Jakarta, 5 November 2025,-Dalam semangat memperingati Hari Sumpah Pemuda ke-97, Aktivis Gerakan Mahasiswa Nasional Indonesia (GMNI) se-Nasional menyatakan sikap tegas menolak wacana pemberian gelar Pahlawan Nasional kepada mantan Presiden Soeharto.
Penolakan ini didasari oleh pandangan historis, ideologis, dan konstitusional bahwa langkah tersebut merupakan pengkhianatan terhadap semangat Sumpah Pemuda, nilai-nilai Marhaenisme dan Pancasila, amanat UUD 1945, serta cita-cita luhur Revolusi 17 Agustus 1945.

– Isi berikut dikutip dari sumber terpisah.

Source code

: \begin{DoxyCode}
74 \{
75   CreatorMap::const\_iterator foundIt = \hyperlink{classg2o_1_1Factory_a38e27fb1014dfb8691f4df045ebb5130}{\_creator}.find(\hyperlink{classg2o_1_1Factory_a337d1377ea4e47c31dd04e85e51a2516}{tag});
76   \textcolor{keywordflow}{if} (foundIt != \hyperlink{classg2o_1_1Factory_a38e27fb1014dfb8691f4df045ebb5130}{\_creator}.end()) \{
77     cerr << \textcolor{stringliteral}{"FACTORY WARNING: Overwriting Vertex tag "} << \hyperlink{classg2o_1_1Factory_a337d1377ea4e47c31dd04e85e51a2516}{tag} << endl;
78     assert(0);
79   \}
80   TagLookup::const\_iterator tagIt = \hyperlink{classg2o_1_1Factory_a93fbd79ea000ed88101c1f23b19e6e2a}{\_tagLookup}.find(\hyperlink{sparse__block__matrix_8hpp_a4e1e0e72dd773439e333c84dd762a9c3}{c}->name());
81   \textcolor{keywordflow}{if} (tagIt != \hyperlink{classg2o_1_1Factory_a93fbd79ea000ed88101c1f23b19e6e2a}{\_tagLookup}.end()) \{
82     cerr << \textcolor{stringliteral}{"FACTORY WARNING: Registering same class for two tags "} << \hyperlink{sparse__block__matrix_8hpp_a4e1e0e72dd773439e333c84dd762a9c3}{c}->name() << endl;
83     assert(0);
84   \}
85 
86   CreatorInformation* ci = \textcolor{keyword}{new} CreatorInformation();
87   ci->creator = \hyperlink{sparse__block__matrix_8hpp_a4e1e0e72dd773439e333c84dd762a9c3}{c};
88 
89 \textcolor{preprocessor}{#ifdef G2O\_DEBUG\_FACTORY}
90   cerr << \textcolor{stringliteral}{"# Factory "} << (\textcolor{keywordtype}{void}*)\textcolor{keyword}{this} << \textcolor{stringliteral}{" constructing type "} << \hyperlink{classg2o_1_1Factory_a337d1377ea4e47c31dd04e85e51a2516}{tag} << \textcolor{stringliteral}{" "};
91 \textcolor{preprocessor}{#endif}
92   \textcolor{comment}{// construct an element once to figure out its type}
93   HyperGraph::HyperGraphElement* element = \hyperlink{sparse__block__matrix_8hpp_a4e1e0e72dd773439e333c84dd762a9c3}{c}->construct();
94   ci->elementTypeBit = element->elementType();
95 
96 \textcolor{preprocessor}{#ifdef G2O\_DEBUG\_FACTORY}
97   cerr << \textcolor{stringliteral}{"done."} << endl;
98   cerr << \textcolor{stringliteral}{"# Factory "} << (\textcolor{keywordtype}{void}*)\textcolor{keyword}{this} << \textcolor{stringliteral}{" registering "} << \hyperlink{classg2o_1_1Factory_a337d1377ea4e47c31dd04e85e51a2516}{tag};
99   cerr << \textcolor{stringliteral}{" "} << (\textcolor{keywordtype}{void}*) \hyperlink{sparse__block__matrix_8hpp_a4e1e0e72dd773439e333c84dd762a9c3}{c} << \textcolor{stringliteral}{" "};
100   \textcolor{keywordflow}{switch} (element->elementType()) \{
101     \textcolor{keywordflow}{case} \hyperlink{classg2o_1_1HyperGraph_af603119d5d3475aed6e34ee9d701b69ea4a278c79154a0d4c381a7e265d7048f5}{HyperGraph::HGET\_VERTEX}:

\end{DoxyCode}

GMNI menilai bahwa rezim Orde Baru di bawah kepemimpinan Soeharto bertentangan dengan semangat persatuan yang diikrarkan dalam Sumpah Pemuda 1928. Selama masa kekuasaannya, rezim tersebut menerapkan politik “divide et impera” yang memecah belah bangsa melalui stigmatisasi terhadap kelompok tertentu, termasuk peristiwa pembantaian 1965–1966.

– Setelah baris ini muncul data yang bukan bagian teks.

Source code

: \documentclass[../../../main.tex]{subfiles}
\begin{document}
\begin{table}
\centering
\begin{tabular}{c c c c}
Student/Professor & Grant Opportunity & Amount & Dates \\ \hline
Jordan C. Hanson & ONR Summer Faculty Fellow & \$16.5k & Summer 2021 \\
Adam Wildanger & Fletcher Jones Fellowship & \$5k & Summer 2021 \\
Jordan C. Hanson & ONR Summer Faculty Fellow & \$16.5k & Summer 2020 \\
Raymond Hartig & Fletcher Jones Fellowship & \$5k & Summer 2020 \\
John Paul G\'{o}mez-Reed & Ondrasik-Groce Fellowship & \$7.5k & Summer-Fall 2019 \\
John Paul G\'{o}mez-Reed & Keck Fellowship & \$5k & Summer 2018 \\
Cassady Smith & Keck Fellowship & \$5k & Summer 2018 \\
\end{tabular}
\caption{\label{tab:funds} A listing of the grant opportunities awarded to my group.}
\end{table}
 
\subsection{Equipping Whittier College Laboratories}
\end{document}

Pemerintahan Orde Baru juga dikenal dengan pembatasan hak berserikat, pembredelan media, serta pembungkaman suara kritis rakyat. Selain itu, praktik korupsi, kolusi, dan nepotisme (KKN) yang terstruktur telah menimbulkan ketimpangan sosial dan ekonomi yang tajam, menjauhkan bangsa dari cita-cita persatuan dan keadilan sosial yang diperjuangkan para pemuda 1928.
Secara ideologis, GMNI menilai bahwa pemerintahan Soeharto menyimpang dari jiwa Marhaenisme dan nilai-nilai Pancasila. Pancasila dijadikan alat legitimasi kekuasaan tunggal, sementara pelaksanaannya jauh dari prinsip kemanusiaan, keadilan sosial, dan kerakyatan. Kebijakan ekonomi yang berpihak pada konglomerat dan elite kekuasaan telah menyingkirkan kaum Marhaen—buruh, tani, dan rakyat kecil—dari akses terhadap kesejahteraan.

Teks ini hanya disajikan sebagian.